15L’effet de seuil se produit d’autant mieux que la vision de l’édifice somptueux correspond au moment précis du transport onirique. L’amorce narrative « me pareció que me hallaba a las puertas de un suntuosísimo edificio, de labor y arquitectura peregrina » [1r-1v] projette le lecteur dans le récit du songe par la vision extraordinaire de l’espace rêvé, alors que le passage précédent décrivait par contraste le processus physiologique du sommeil du narrateur comme petite mort. La description initiale de l’inertie du corps dans le sommeil (« testigo de la mortalidad ») avec la suspension des sens qu’il suppose sert d’incipit à l’ouvrage. Elle est elle-même une réminiscence du topos de la mort vivante et de la vie mourante dont Pierre Courcelle a montré qu’elle était caractéristique de toute la postérité chrétienne du Songe de Scipion de Cicéron27.
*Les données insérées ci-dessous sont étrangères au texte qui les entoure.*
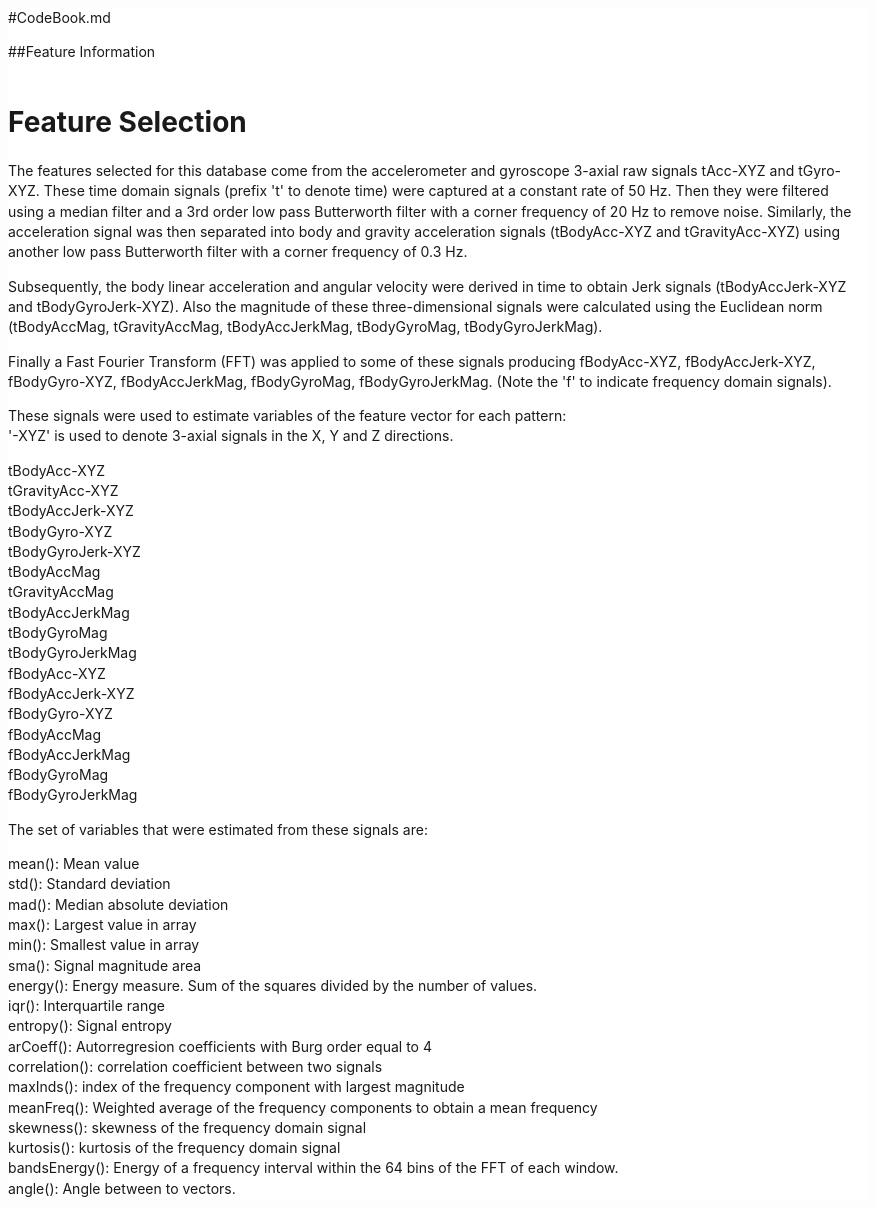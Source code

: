 #CodeBook.md

##Feature Information

Feature Selection 
=================

The features selected for this database come from the accelerometer and gyroscope 3-axial raw signals tAcc-XYZ and     tGyro-XYZ. These time domain signals (prefix 't' to denote time) were captured at a constant rate of 50 Hz. Then they     were filtered using a median filter and a 3rd order low pass Butterworth filter with a corner frequency of 20 Hz     to remove noise. Similarly, the acceleration signal was then separated into body and gravity acceleration signals     (tBodyAcc-XYZ and tGravityAcc-XYZ) using another low pass Butterworth filter with a corner frequency of 0.3 Hz.     

Subsequently, the body linear acceleration and angular velocity were derived in time to obtain Jerk signals     (tBodyAccJerk-XYZ and tBodyGyroJerk-XYZ). Also the magnitude of these three-dimensional signals were calculated using     the Euclidean norm (tBodyAccMag, tGravityAccMag, tBodyAccJerkMag, tBodyGyroMag, tBodyGyroJerkMag).     

Finally a Fast Fourier Transform (FFT) was applied to some of these signals producing fBodyAcc-XYZ, fBodyAccJerk-XYZ,     fBodyGyro-XYZ, fBodyAccJerkMag, fBodyGyroMag, fBodyGyroJerkMag. (Note the 'f' to indicate frequency domain     signals).     

These signals were used to estimate variables of the feature vector for each pattern:      
'-XYZ' is used to denote 3-axial signals in the X, Y and Z directions.    

tBodyAcc-XYZ    
tGravityAcc-XYZ    
tBodyAccJerk-XYZ    
tBodyGyro-XYZ    
tBodyGyroJerk-XYZ    
tBodyAccMag    
tGravityAccMag     
tBodyAccJerkMag   
tBodyGyroMag    
tBodyGyroJerkMag    
fBodyAcc-XYZ    
fBodyAccJerk-XYZ    
fBodyGyro-XYZ    
fBodyAccMag    
fBodyAccJerkMag    
fBodyGyroMag    
fBodyGyroJerkMag    

The set of variables that were estimated from these signals are:    

mean(): Mean value    
std(): Standard deviation    
mad(): Median absolute deviation     
max(): Largest value in array    
min(): Smallest value in array    
sma(): Signal magnitude area    
energy(): Energy measure. Sum of the squares divided by the number of values.     
iqr(): Interquartile range     
entropy(): Signal entropy    
arCoeff(): Autorregresion coefficients with Burg order equal to 4    
correlation(): correlation coefficient between two signals    
maxInds(): index of the frequency component with largest magnitude    
meanFreq(): Weighted average of the frequency components to obtain a mean frequency    
skewness(): skewness of the frequency domain signal     
kurtosis(): kurtosis of the frequency domain signal     
bandsEnergy(): Energy of a frequency interval within the 64 bins of the FFT of each window.    
angle(): Angle between to vectors.    
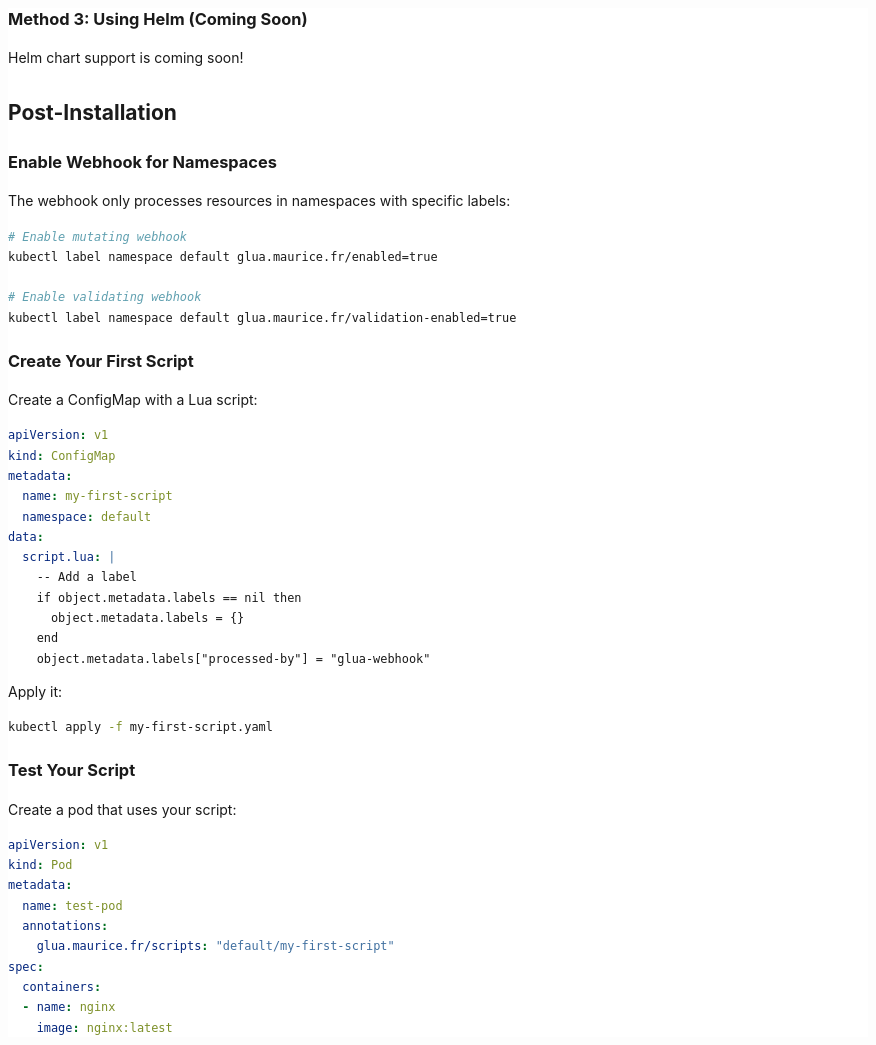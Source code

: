 ### Method 3: Using Helm (Coming Soon)

Helm chart support is coming soon!

## Post-Installation

### Enable Webhook for Namespaces

The webhook only processes resources in namespaces with specific labels:

```bash
# Enable mutating webhook
kubectl label namespace default glua.maurice.fr/enabled=true

# Enable validating webhook
kubectl label namespace default glua.maurice.fr/validation-enabled=true
```

### Create Your First Script

Create a ConfigMap with a Lua script:

```yaml
apiVersion: v1
kind: ConfigMap
metadata:
  name: my-first-script
  namespace: default
data:
  script.lua: |
    -- Add a label
    if object.metadata.labels == nil then
      object.metadata.labels = {}
    end
    object.metadata.labels["processed-by"] = "glua-webhook"
```

Apply it:

```bash
kubectl apply -f my-first-script.yaml
```

### Test Your Script

Create a pod that uses your script:

```yaml
apiVersion: v1
kind: Pod
metadata:
  name: test-pod
  annotations:
    glua.maurice.fr/scripts: "default/my-first-script"
spec:
  containers:
  - name: nginx
    image: nginx:latest
```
16Le contraste saisissant qui s’en suit se prolonge dans l’éblouissement visuel suscité par une clarté brillante : « La forma de la fábrica era más prolongada, que ancha, la materia imperceptible de luciente ». L’écriture descriptive progresse depuis la vision d’un ensemble flamboyant « resplandor tan excesivo, que más parecía dos pirámides de llama » [1v-2r] jusqu’à l’attention portée aux détails architecturaux et structurels. Chaque partie est située par rapport à l’ensemble. La description suit la ligne ascendante de la façade, ses colonnes, ses chapiteaux, et l’ornement des niches qui culmine par un frontispice occupé par une statue en majesté : « Más arriba se mostraba en medio del frontispicio otro nicho mayor, y en él, una soberana y agradable Diosa, sentada en trono real, ornada también de flores la cabeça » [2v]. À ses pieds, apparaît une inscription latine : « Vera Felicitas ». La lumière claire et transparente domine, accompagnée par la bigarrure précieuse des jaspes incrustés sur les colonnes et les reflets du bronze des statues. Des guirlandes de fleurs à la fraîcheur sans pareille figurent un printemps éternel. La vie du végétal rencontre la solidité monumentale de l’édifice (« las paredes altas, como de muralla »).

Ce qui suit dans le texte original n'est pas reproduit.